Add it to your emergency fund

If you’re in the black, you can give yourself even more financial security by adding your financial windfall to your emergency fund.

It’s recommended that you have anywhere between three to six months of your monthly income set aside as an emergency fund. This fund is meant to be a financial cushion in the event anything unexpected happens such as a sudden illness, losing your job, or an incident that requires major expenses.

Having an emergency fund means not having to go into debt when faced with unplanned expenses and it can help reduce financial anxiety.

If you have dependents such as elderly parents or children, it’s more important to have sufficient money to care for them in case anything disastrous happens.

But really, everyone can do with a little more financial padding for emergencies and it’s a wise move to add any extra money to your emergency stash.

Top up your life insurance coverage

Have you recently reviewed your insurance coverage? A little extra cash could be well-utilised by increasing your insurance coverage.

A common question is how much life insurance is enough? A simple way to figure this out is to calculate your assets and liabilities and discover what the shortfall is between the two. This amount should be the minimum amount of life insurance coverage you should have.

The truth is that most of us are under-insured as we underestimate the amount needed to support our loved ones after our death. As such, having a little extra cash could mean it’s a good time to reassess your coverage.

Think that your extra money isn’t enough to buy sufficient coverage? Take a look at term life insurance, which offers a high sum assured at an affordable price. This is because term life provides pure protection, with no added frills.

Putting your extra cash towards topping up your insurance coverage could go a long way in giving your family increased financial security.

Get a head start on achieving your savings goals

Instead of spending that extra cash, how about making the smart move of saving it? This may seem like something obvious, but it can be difficult to resist that temptation to enjoy the money right now instead of putting it towards some future happiness.

Having a savings goal can be great motivation to put the money away instead of using it now. Do you have a life milestone coming up? Planning a wedding, buying a home, or intending to buy a car? Or maybe you’d like to take your family on a holiday?

Whatever your financial goal is, this extra cash can help take you one step closer to making it come true.

If you’re already steeped in your saving habits, then make an even smarter move by making your money work harder for you.

Instead of leaving your money in a savings account or a fixed deposit account, consider other low-risk savings instruments such as an endowment plan.
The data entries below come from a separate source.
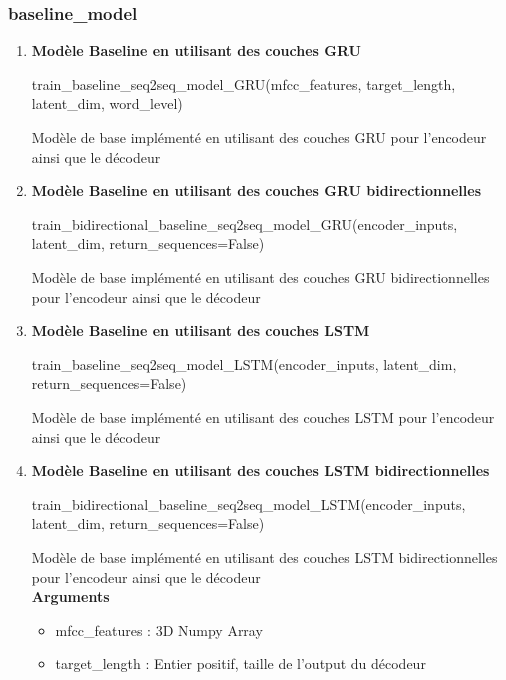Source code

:     \subsubsection{baseline\_model}
    \begin{enumerate}
        \item \textbf{Modèle Baseline en utilisant des couches GRU} 
            \begin{tcolorbox}
                train\_baseline\_seq2seq\_model\_GRU(mfcc\_features, target\_length, latent\_dim, word\_level)
            \end{tcolorbox}
            Modèle de base implémenté en utilisant des couches GRU pour l'encodeur ainsi que le décodeur \\
        \item \textbf{Modèle Baseline en utilisant des couches GRU bidirectionnelles}
            \begin{tcolorbox}
            train\_bidirectional\_baseline\_seq2seq\_model\_GRU(encoder\_inputs, latent\_dim, return\_sequences=False)
            \end{tcolorbox}
            Modèle de base implémenté en utilisant des couches GRU bidirectionnelles pour l'encodeur ainsi que le décodeur \\
        \item \textbf{Modèle Baseline en utilisant des couches LSTM} 
            \begin{tcolorbox}
            train\_baseline\_seq2seq\_model\_LSTM(encoder\_inputs, latent\_dim, return\_sequences=False)
            \end{tcolorbox}
            Modèle de base implémenté en utilisant des couches LSTM pour l'encodeur ainsi que le décodeur \\
        \item \textbf{Modèle Baseline en utilisant des couches LSTM  bidirectionnelles} 
            \begin{tcolorbox}
            train\_bidirectional\_baseline\_seq2seq\_model\_LSTM(encoder\_inputs, latent\_dim, return\_sequences=False)
            \end{tcolorbox}
            Modèle de base implémenté en utilisant des couches LSTM bidirectionnelles pour l'encodeur ainsi que le décodeur \\
            \textbf{Arguments} 
            \begin{itemize}
                \item mfcc\_features : 3D Numpy Array
                \item target\_length : Entier positif, taille de l'output du décodeur

\end{itemize}
\end{enumerate}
A single premium endowment plan could be a good option to grow your extra cash in a low-risk environment. An endowment plan will protect your capital while also offering a higher rate of return compared to a normal bank account.

Such a plan can help you build your savings nest and achieve your short and long-term financial goals. Learn more about endowment plans here.

Start investing

If you have a high-risk appetite and a longer time frame to reach your financial goals, consider making your cash work even harder for you by investing it instead of just saving it.

There are various investment instruments available in the market, ranging from bonds to stocks to exchange-traded funds. Such financial instruments yield a higher return but also carry more risk.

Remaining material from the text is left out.